Re: copy on write for splice() from file to pipe?

From: Stefan Metzmacher
Date: Fri Feb 10 2023 - 14:54:58 EST


Am 10.02.23 um 20:42 schrieb Linus Torvalds:
On Fri, Feb 10, 2023 at 11:27 AM Jeremy Allison <jra@xxxxxxxxx> wrote:

1). Client opens file with a lease. Hurrah, we think we can use splice() !
2). Client writes into file.
3). Client calls SMB_FLUSH to ensure data is on disk.
4). Client reads the data just wrtten to ensure it's good.
5). Client overwrites the previously written data.

Now when client issues (4), the read request, if we
zero-copy using splice() - I don't think theres a way
we get notified when the data has finally left the
system and the mapped splice memory in the buffer cache
is safe to overwrite by the write (5).

Well, but we know that either:

(a) the client has already gotten the read reply, and does the write
afterwards.

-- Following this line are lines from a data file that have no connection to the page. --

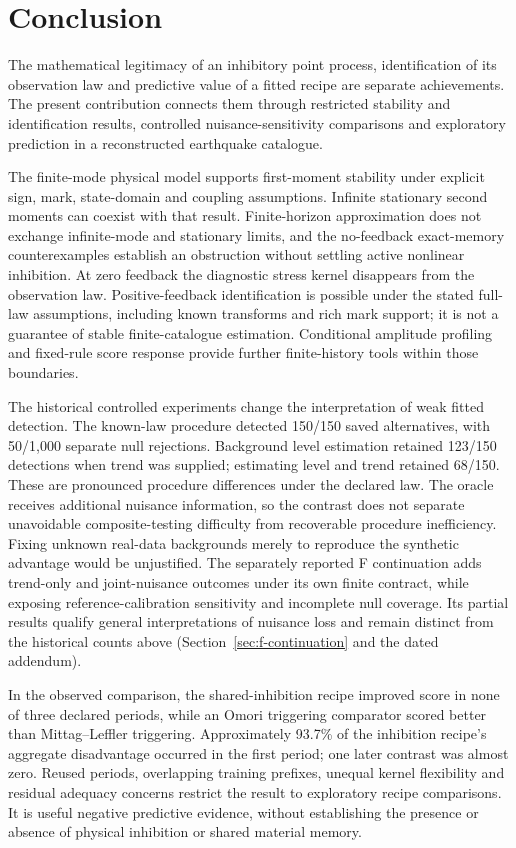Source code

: \chapter{Conclusion}
\label{ch:conclusion}

The mathematical legitimacy of an inhibitory point process, identification of its observation law and predictive value of a fitted recipe are separate achievements. The present contribution connects them through restricted stability and identification results, controlled nuisance-sensitivity comparisons and exploratory prediction in a reconstructed earthquake catalogue.

The finite-mode physical model supports first-moment stability under explicit sign, mark, state-domain and coupling assumptions. Infinite stationary second moments can coexist with that result. Finite-horizon approximation does not exchange infinite-mode and stationary limits, and the no-feedback exact-memory counterexamples establish an obstruction without settling active nonlinear inhibition. At zero feedback the diagnostic stress kernel disappears from the observation law. Positive-feedback identification is possible under the stated full-law assumptions, including known transforms and rich mark support; it is not a guarantee of stable finite-catalogue estimation. Conditional amplitude profiling and fixed-rule score response provide further finite-history tools within those boundaries.

The historical controlled experiments change the interpretation of weak fitted detection. The known-law procedure detected 150/150 saved alternatives, with 50/1,000 separate null rejections. Background level estimation retained 123/150 detections when trend was supplied; estimating level and trend retained 68/150. These are pronounced procedure differences under the declared law. The oracle receives additional nuisance information, so the contrast does not separate unavoidable composite-testing difficulty from recoverable procedure inefficiency. Fixing unknown real-data backgrounds merely to reproduce the synthetic advantage would be unjustified. The separately reported F continuation adds trend-only and joint-nuisance outcomes under its own finite contract, while exposing reference-calibration sensitivity and incomplete null coverage. Its partial results qualify general interpretations of nuisance loss and remain distinct from the historical counts above (Section~\ref{sec:f-continuation} and the dated addendum).

In the observed comparison, the shared-inhibition recipe improved score in none of three declared periods, while an Omori triggering comparator scored better than Mittag--Leffler triggering. Approximately 93.7\% of the inhibition recipe's aggregate disadvantage occurred in the first period; one later contrast was almost zero. Reused periods, overlapping training prefixes, unequal kernel flexibility and residual adequacy concerns restrict the result to exploratory recipe comparisons. It is useful negative predictive evidence, without establishing the presence or absence of physical inhibition or shared material memory.

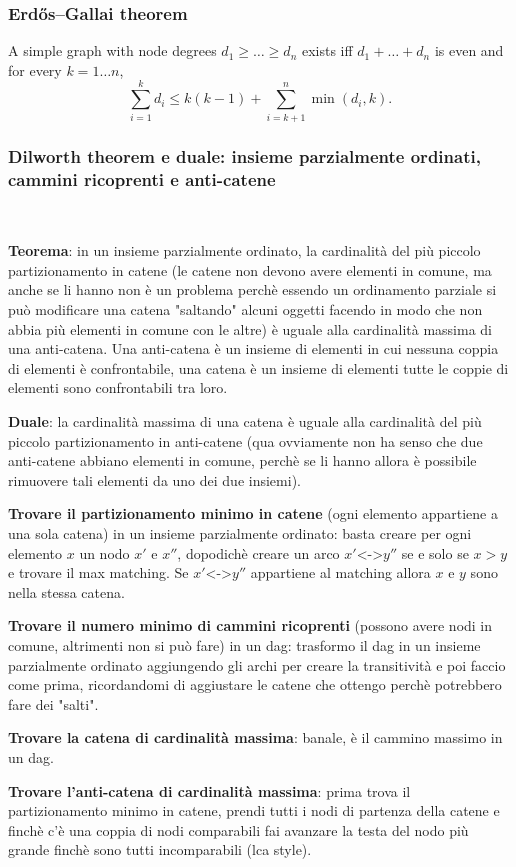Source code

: \subsubsection{Erdős–Gallai theorem}
		A simple graph with node degrees $d_1 \ge \dots \ge d_n$ exists iff $d_1 + \dots + d_n$ is even and for every $k = 1\dots n$,
		\[ \sum _{i=1}^{k}d_{i}\leq k(k-1)+\sum _{i=k+1}^{n}\min(d_{i},k). \]

\subsubsection{Dilworth theorem e duale: insieme parzialmente ordinati, cammini ricoprenti e anti-catene}
\,

\textbf{Teorema}: in un insieme parzialmente ordinato, la cardinalità del più piccolo partizionamento in catene (le catene non devono avere elementi in comune, ma anche se li hanno 
non è un problema perchè essendo un ordinamento parziale si può modificare una catena  "saltando" alcuni oggetti facendo in modo che non abbia più elementi in comune con le altre) è
uguale alla cardinalità massima di una anti-catena. Una anti-catena è un insieme di elementi in cui nessuna coppia di elementi è confrontabile, una catena è un insieme di elementi 
tutte le coppie di elementi sono  confrontabili tra loro. 

\textbf{Duale}: la cardinalità massima di una catena è uguale alla cardinalità del più piccolo partizionamento in anti-catene (qua 
ovviamente non ha senso che due anti-catene abbiano elementi in comune, perchè se li hanno allora è possibile rimuovere tali elementi da uno dei due insiemi). 

\textbf{Trovare il partizionamento minimo in catene} (ogni elemento appartiene a una sola catena) in un insieme parzialmente ordinato: basta creare per ogni elemento $x$ un nodo $x'$ e $x''$, dopodichè creare un arco $x'$<->$y''$ se e solo se $x>y$ e trovare il max matching. Se
$x'$<->$y''$ appartiene al matching allora $x$ e $y$ sono nella stessa catena. 

\textbf{Trovare il numero minimo di cammini ricoprenti} (possono avere nodi in comune, altrimenti non si può fare) in un dag: trasformo il dag in un insieme parzialmente ordinato aggiungendo gli archi per creare la transitività e poi faccio come prima, ricordandomi di aggiustare le catene che ottengo perchè potrebbero fare dei "salti".

\textbf{Trovare la catena di cardinalità massima}: banale, è il cammino massimo in un dag. 

\textbf{Trovare l'anti-catena di cardinalità massima}: prima trova il partizionamento
minimo in catene, prendi tutti i nodi di partenza della catene e finchè c'è una coppia di nodi comparabili fai avanzare la testa del nodo più grande finchè sono tutti incomparabili (lca style).

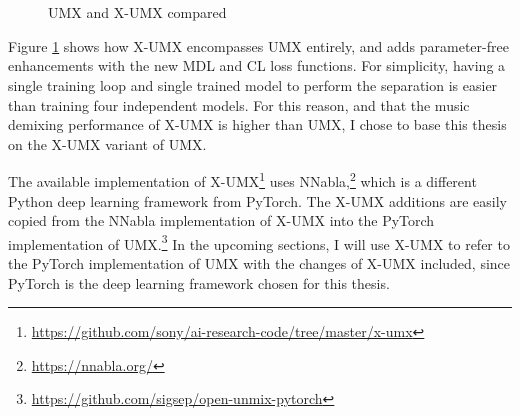 \documentclass[report.tex]{subfiles}
\begin{document}
\begin{figure}[ht]
	\centering
	\\
	\\
	\caption{UMX and X-UMX compared}
	\label{fig:umxandxumx}
\end{figure}

Figure \ref{fig:umxandxumx} shows how X-UMX encompasses UMX entirely, and adds parameter-free enhancements with the new MDL and CL loss functions. For simplicity, having a single training loop and single trained model to perform the separation is easier than training four independent models. For this reason, and that the music demixing performance of X-UMX is higher than UMX, I chose to base this thesis on the X-UMX variant of UMX.

The available implementation of X-UMX\footnote{\url{https://github.com/sony/ai-research-code/tree/master/x-umx}} uses NNabla,\footnote{\url{https://nnabla.org/}} which is a different Python deep learning framework from PyTorch. The X-UMX additions are easily copied from the NNabla implementation of X-UMX into the PyTorch implementation of UMX.\footnote{\url{https://github.com/sigsep/open-unmix-pytorch}} In the upcoming sections, I will use X-UMX to refer to the PyTorch implementation of UMX with the changes of X-UMX included, since PyTorch is the deep learning framework chosen for this thesis.
\end{document}
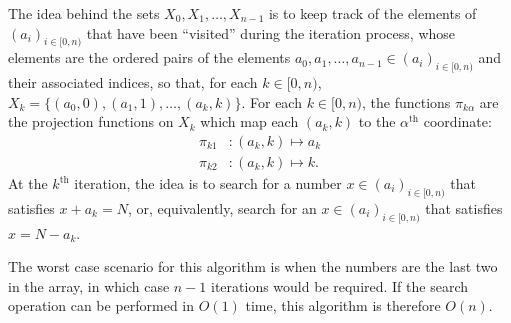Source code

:The idea behind the sets $X_0, X_1, \ldots, X_{n - 1}$ is to keep track of the elements of $(a_i)_{i \in [0, n)}$ that have been ``visited'' during the iteration process, whose elements are the ordered pairs of the elements $a_0, a_1, \ldots, a_{n - 1} \in (a_i)_{i \in [0, n)}$ and their associated indices, so that, for each $k \in [0, n)$, $X_k = \{(a_0, 0), (a_1, 1), \ldots, (a_k, k)\}$. For each $k \in [0, n)$, the functions $\pi_{k \alpha}$ are the projection functions on $X_k$ which map each $(a_k, k)$ to the $\alpha^{\text{th}}$ coordinate:
\begin{align*}
  \pi_{k1} &: (a_k, k) \mapsto a_k \\
  \pi_{k2} &: (a_k, k) \mapsto k.
\end{align*}
At the $k^{\text{th}}$ iteration, the idea is to search for a number $x \in (a_i)_{i \in [0, n)}$ that satisfies $x + a_k = N$, or, equivalently, search for an $x \in (a_i)_{i \in [0, n)}$ that satisfies $x = N - a_k$.

The worst case scenario for this algorithm is when the numbers are the last two in the array, in which case $n - 1$ iterations would be required. If the search operation can be performed in $O(1)$ time, this algorithm is therefore $O(n)$.


\clearpage

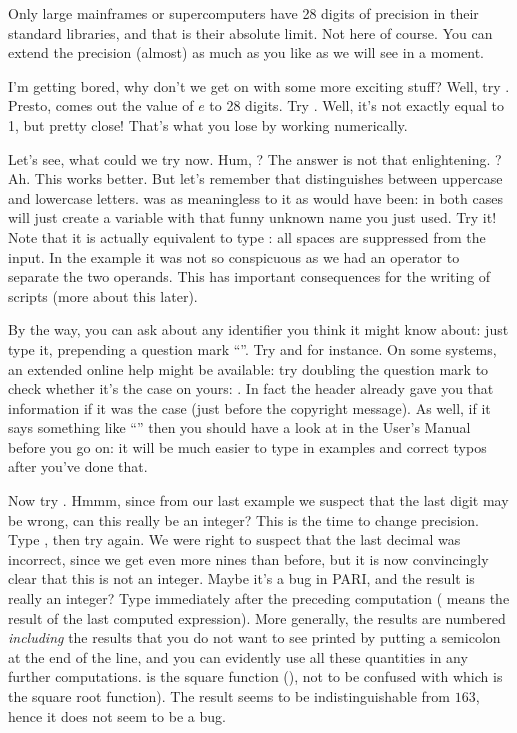 Only large mainframes or supercomputers have 28 digits of precision in their
standard libraries, and that is their absolute limit. Not here of course. You
can extend the precision (almost) as much as you like as we will see in a
moment.

I'm getting bored, why don't we get on with some more exciting stuff?  Well,
try . Presto, comes out the value of $e$ to 28 digits. Try
. Well, it's not exactly equal to 1, but pretty close!  That's
what you lose by working numerically.

Let's see, what could we try now. Hum, ? The answer is not that
enlightening. ? Ah. This works better. But let's remember that
distinguishes between uppercase and lowercase letters.  was as
meaningless to it as  would have been: in both cases
will just create a variable with that funny unknown name you just used. Try
it! Note that it is actually equivalent to type : all
spaces are suppressed from the input. In the  example  it was
not so conspicuous as we had an operator to separate the two operands. This
has important consequences for the writing of  scripts (more about this
later).

By the way, you can ask  about any identifier you think it might know
about: just type it, prepending a question mark ``''. Try 
and  for instance. On some systems, an extended online help might
be available: try doubling the question mark to check whether it's the case on
yours: . In fact the  header already gave you that information if
it was the case (just before the copyright message). As well, if it says
something like ``'' then you should have a look at
 in the User's Manual before you go on: it will be much
easier to type in examples and correct typos after you've done that.

Now try . Hmmm, since from our last example we
suspect that the last digit may be wrong, can this really be an integer?
This is the time to change precision. Type , then try
 again. We were right to suspect that the last
decimal was incorrect, since we get even more nines than before, but it is
now convincingly clear that this is not an integer. Maybe it's a bug in PARI,
and the result is really an integer? Type  immediately
after the preceding computation (\kbd{\%} means the result of the last
computed expression). More generally, the results are numbered
 {\it including} the results that you do not want to see
printed by putting a semicolon at the end of the line, and you can evidently
use all these quantities in any further computations.  is the square
function (), not to be confused with  which is
the square root function). The result seems to be indistinguishable from $163$,
hence it does not seem to be a bug.


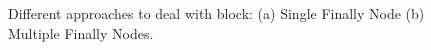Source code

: \begin{figure}[!ht]
\begin{center}
\caption{Different approaches to deal with  block:
(a) Single Finally Node (b) Multiple Finally
Nodes.}\label{fig-finally}
\end{center}
\end{figure}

So (4) has already not just left the network stack, but
actually made it all the way to the client.

OR

(b) (4) and (5) clearly aren't ordered on the client side (ie your
"client" is not one single thread, and did an independent read and
overlapping write), and the client can't rely on one happening before
the other _anyway_.

So if it's (b), then you might as well do the write first, because
there's simply no ordering between the two. If you have a concurrent
read and a concurrent write to the same file, the read result is going
to be random anyway.

I guess that's true, most clients won't have a problem.

However in theory it's possible that client uses a feature
called compounding, which means two requests are batched on the
way to the server they are processed sequentially and the responses
are batched on the way back again.

But we already have detection for that and the existing code also avoids
sendfile() in that case.

metze